**Directions for this task:**
Among the entries below, copy every line that carries the word "wins".

(Saved entries)
====

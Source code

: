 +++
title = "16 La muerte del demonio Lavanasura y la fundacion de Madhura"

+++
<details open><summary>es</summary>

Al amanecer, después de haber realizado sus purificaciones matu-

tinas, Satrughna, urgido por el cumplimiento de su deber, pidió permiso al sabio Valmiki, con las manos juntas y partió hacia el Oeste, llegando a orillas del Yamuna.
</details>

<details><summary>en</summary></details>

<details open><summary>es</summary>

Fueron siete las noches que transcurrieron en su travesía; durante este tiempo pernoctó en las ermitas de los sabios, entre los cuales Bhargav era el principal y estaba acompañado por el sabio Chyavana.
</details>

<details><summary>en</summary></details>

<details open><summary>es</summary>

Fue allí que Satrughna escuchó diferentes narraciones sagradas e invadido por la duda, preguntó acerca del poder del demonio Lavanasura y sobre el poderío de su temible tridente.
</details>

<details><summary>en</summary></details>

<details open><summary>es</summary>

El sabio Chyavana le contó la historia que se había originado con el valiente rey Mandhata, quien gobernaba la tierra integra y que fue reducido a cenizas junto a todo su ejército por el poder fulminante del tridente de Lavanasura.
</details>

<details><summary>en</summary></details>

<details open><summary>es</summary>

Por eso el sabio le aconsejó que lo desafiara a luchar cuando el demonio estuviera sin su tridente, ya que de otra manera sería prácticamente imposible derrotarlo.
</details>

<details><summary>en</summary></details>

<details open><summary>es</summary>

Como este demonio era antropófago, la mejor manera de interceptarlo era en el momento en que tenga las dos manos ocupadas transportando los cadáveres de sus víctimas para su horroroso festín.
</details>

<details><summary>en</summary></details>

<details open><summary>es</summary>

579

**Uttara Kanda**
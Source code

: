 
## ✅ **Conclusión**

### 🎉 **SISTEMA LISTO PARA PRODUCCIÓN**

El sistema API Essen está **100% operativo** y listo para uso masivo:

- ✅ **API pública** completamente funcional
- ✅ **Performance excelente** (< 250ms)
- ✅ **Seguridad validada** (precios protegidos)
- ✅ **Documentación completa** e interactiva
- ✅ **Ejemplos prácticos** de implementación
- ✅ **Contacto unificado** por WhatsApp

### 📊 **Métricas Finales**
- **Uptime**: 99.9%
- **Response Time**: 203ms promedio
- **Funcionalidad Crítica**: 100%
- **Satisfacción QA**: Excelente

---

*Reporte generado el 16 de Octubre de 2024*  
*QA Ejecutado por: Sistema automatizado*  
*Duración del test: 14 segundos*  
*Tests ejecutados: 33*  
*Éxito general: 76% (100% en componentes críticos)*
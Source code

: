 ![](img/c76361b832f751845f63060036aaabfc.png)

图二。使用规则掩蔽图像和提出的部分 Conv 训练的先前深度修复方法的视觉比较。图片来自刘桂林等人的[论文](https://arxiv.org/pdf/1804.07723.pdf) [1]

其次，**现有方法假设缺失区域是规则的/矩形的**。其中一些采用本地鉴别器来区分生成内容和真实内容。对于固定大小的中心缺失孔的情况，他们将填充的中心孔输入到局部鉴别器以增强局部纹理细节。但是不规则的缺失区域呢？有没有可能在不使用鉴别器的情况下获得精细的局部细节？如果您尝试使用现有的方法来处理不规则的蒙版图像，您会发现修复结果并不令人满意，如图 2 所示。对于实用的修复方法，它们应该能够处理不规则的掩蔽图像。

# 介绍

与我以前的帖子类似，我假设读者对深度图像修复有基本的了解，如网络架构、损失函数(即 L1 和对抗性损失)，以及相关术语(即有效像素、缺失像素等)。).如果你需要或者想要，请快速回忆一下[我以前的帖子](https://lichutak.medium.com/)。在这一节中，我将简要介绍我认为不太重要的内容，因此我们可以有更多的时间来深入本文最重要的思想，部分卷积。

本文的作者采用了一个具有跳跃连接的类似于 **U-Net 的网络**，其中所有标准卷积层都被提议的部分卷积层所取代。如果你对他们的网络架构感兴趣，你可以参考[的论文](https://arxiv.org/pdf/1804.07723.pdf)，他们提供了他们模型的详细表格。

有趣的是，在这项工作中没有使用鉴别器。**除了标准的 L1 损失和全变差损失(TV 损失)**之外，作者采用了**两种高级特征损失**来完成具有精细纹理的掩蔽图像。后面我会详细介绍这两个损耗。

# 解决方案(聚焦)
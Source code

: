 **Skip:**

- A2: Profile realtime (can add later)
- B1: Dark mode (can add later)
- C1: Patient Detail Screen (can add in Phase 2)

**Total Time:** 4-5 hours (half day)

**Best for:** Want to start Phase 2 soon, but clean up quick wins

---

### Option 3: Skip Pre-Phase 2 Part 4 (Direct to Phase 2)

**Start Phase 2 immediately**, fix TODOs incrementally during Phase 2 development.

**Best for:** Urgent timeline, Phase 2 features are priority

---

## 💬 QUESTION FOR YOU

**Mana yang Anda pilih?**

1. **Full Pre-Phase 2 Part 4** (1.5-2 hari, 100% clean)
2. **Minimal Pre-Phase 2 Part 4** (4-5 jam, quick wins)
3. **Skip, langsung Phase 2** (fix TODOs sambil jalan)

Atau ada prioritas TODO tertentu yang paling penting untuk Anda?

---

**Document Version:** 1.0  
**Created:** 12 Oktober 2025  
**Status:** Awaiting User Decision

====

**Exercise solution:**
**Best for:** Want to start Phase 2 soon, but clean up quick wins
2. **Minimal Pre-Phase 2 Part 4** (4-5 jam, quick wins)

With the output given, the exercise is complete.